Thursday, November 01, 2012

My “Novus Ordo” Moment

I should begin by saying that I despise the term "Novus Ordo." It carries with it among Catholic traditionalists, certain pejorative associations, which I believe do a great injustice to what is, by all accounts, a legitimate form of the Sacrifice of the Mass, if one often done carelessly. And yet I have employed it here for certain less pejorative associations which it also carries, those which bespeak of mediocrity, of lukewarmness, in our devotion to the sacred liturgy -- in other words, for want of a better term, and with tongue firmly in cheek.

Tonight, as the Feast of All Saints is a holyday of obligation, and I am loathe to drive all over creation, even for my preference of the Traditional form of the Roman Mass, I visited a parish in northern Arlington to which I belonged some years ago. It has always been known as a "conservative" parish, and I was rather active there. I was an altar server on weeknights, before the pastor got a burr in his saddle and insisted that only young boys serve, no matter how late and unkempt they were. I was a reader, before a new pastor came along and decided to introduce the role of "commentator," who would introduce the Mass at the beginning, accompanied by some inane sermonette. Now, the role of commentator is mentioned in the General Instruction of the Roman Missal, but people usually misread its purpose there, and this pastor was no exception. But the priest wanted to "give laypeople something to do," and the coordinator of readers, who would have believed the earth was flat if a priest were to tell him so, went back on his agreement to leave me out of the rotation for this repugnant task. So I quit being a reader. The boys who served continued to appear one at a time on the altar after the Mass had already started, and young ladies in short skirts and the occasional go-go boots continued to read the Scriptures, as well as serve as "communion ministers."

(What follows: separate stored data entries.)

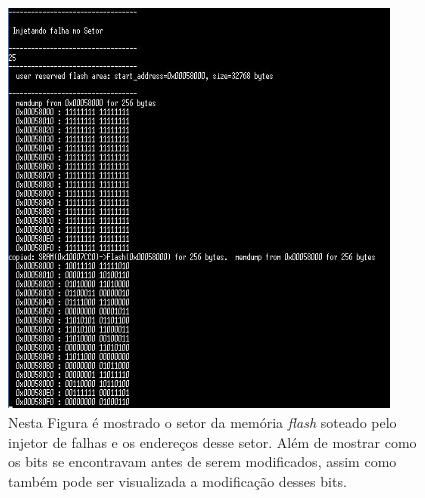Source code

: \begin{figure}
	\centering
	\includegraphics[width=0.9\textwidth]{figuras/injecaoFlash.jpg}
	\caption[Injeção de Falhas na Memória \textit{Flash}]{Nesta Figura é mostrado o setor da memória \textit{flash} soteado pelo injetor de falhas e os endereços desse setor. Além de mostrar como os bits se encontravam antes de serem modificados, assim como também pode ser visualizada a modificação desses bits.}
	\label{Img:injecaoFlash}	
\end{figure}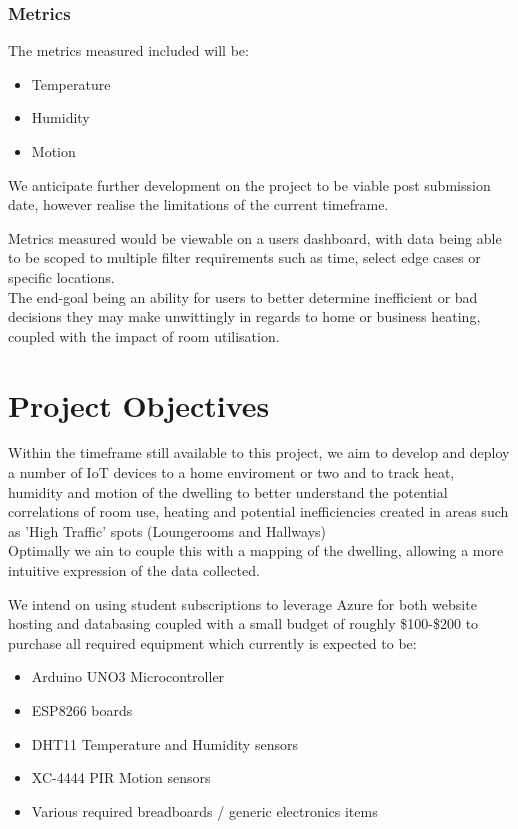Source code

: \documentclass{article}
\begin{document}
            \subsubsection{Metrics}
                The metrics measured included will be: 
                \begin{itemize}
                    \item Temperature
                    \item Humidity
                    \item Motion
                \end{itemize}
                We anticipate further development on the project to be viable post submission date,
                however realise the limitations of the current timeframe.
                \par
                Metrics measured would be viewable on a users dashboard, with data being able to be
                scoped to multiple filter requirements such as time, select edge cases or specific 
                locations.
                \\
                The end-goal being an ability for users to better determine inefficient or bad decisions
                they may make unwittingly in regards to home or business heating, coupled with the 
                impact of room utilisation.

    \newpage

    \section{Project Objectives}
        Within the timeframe still available to this project, we aim to develop and deploy a number of 
        IoT devices\cite{ESP8266} to a home enviroment or two and to track heat, humidity and motion of the
        dwelling to better understand the potential correlations of room use, heating and potential 
        inefficiencies created in areas such as 'High Traffic' spots (Loungerooms and Hallways)
        \\
        Optimally we ain to couple this with a mapping of the dwelling, allowing a more intuitive expression 
        of the data collected.
        \par
        We intend on using student subscriptions to leverage Azure for both website hosting and databasing 
        coupled with a small budget of roughly \$100-\$200 to purchase all required equipment which currently
        is expected to be:
        \begin{itemize}
            \item Arduino UNO3 Microcontroller
            \item ESP8266 boards
            \item DHT11 Temperature and Humidity sensors\cite{DHT11}
            \item XC-4444 PIR Motion sensors\cite{XC-4444}
            \item Various required breadboards / generic electronics items
        \end{itemize}
\end{document}
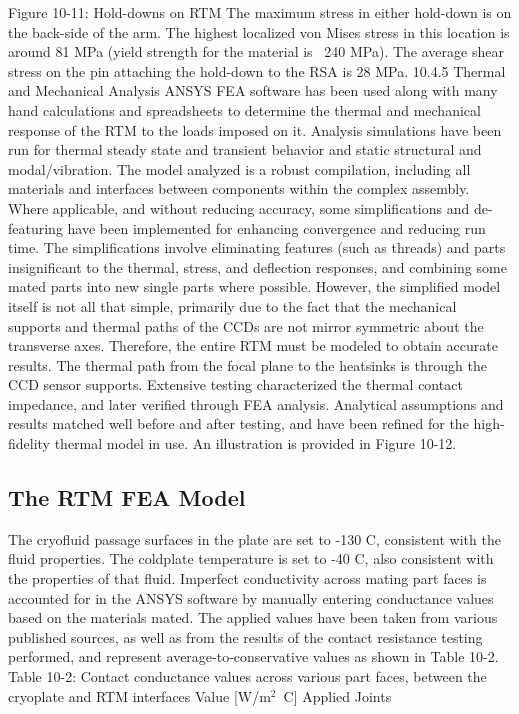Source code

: Figure 10-11: Hold-downs on RTM
The maximum stress in either hold-down is on the back-side of the arm. The highest localized von Mises stress in this location is around 81 MPa (yield strength for the material is ~240 MPa). The average shear stress on the pin attaching the hold-down to the RSA is 28 MPa.
10.4.5	Thermal and Mechanical Analysis
ANSYS FEA software has been used along with many hand calculations and spreadsheets to determine the thermal and mechanical response of the RTM to the loads imposed on it. Analysis simulations have been run for thermal steady state and transient behavior and static structural and modal/vibration. The model analyzed is a robust compilation, including all materials and interfaces between components within the complex assembly. Where applicable, and without reducing accuracy, some simplifications and de-featuring have been implemented for enhancing convergence and reducing run time. The simplifications involve eliminating features (such as threads) and parts insignificant to the thermal, stress, and deflection responses, and combining some mated parts into new single parts where possible. However, the simplified model itself is not all that simple, primarily due to the fact that the mechanical supports and thermal paths of the CCDs are not mirror symmetric about the transverse axes. Therefore, the entire RTM must be modeled to obtain accurate results. 
The thermal path from the focal plane to the heatsinks is through the CCD sensor supports. Extensive testing characterized the thermal contact impedance, and later verified through FEA analysis. Analytical assumptions and results matched well before and after testing, and have been refined for the high-fidelity thermal model in use. An illustration is provided in Figure 10-12. 

\subsection{The RTM FEA Model}
The cryofluid passage surfaces in the plate are set to -130 C, consistent with the fluid properties. The coldplate temperature is set to -40 C, also consistent with the properties of that fluid.
Imperfect conductivity across mating part faces is accounted for in the ANSYS software by manually entering conductance values based on the materials mated. The applied values have been taken from various published sources, as well as from the results of the contact resistance testing performed, and represent average-to-conservative values as shown in Table 10-2.
Table 10-2: Contact conductance values across various part faces, between the cryoplate and RTM interfaces
Value [W/m$^2$~C]
Applied Joints

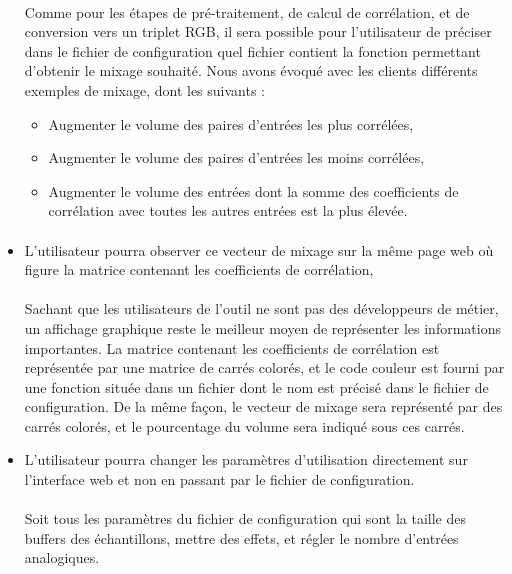 \documentclass{article}
\begin{document}
\begin{itemize}
       \paragraph{}
       Comme pour les étapes de pré-traitement, de calcul de corrélation, et de
       conversion vers un triplet RGB, il sera possible pour l'utilisateur de
       préciser dans le fichier de configuration quel fichier contient la
       fonction permettant d'obtenir le mixage souhaité. Nous avons évoqué avec
       les clients différents exemples de mixage, dont les suivants :
       \begin{itemize}
        \item Augmenter le volume des paires d'entrées les plus corrélées,
        \item Augmenter le volume des paires d'entrées les moins corrélées,
        \item Augmenter le volume des entrées dont la somme des coefficients de
              corrélation avec toutes les autres entrées est la plus élevée.
       \end{itemize}
       \paragraph{}
       
 \item L'utilisateur pourra observer ce vecteur de mixage sur la même page
       web où figure la matrice contenant les coefficients de corrélation,
       \paragraph{}
       Sachant que les utilisateurs de l'outil ne sont pas des développeurs de
       métier, un affichage graphique reste le meilleur moyen de représenter les
       informations importantes. La matrice contenant les coefficients de
       corrélation est représentée par une matrice de carrés colorés, et le
       code couleur est fourni par une fonction située dans un fichier dont le
       nom est précisé dans le fichier de configuration. De la même façon, le
       vecteur de mixage sera représenté par des carrés colorés, et le
       pourcentage du volume sera indiqué sous ces carrés.\\
       
 \item L'utilisateur pourra changer les paramètres d'utilisation directement sur
       l'interface web et non en passant par le fichier de configuration.
       \paragraph{}
       Soit tous les paramètres du fichier de configuration qui sont la taille des buffers
       des échantillons, mettre des effets, et régler le nombre d'entrées analogiques.
       

\end{itemize}
\end{document}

Then, fortune smiled on me, and I moved to southern Arlington.

My canonical parish is in the hands of those who promote errors against the Faith (which I can prove to my bishop with vivid accuracy and detail, if he had ten minutes with nothing better to do), so I don't go there. I drive seven miles every Sunday to be a Master of Ceremonies (and as need be, a sacristan) for the Traditional Latin Mass. It is what I prefer, and a form of the Roman Mass which I appreciate more with each passing year; indeed, with each passing Sunday. But during the week, on such days as this, I don't always have it.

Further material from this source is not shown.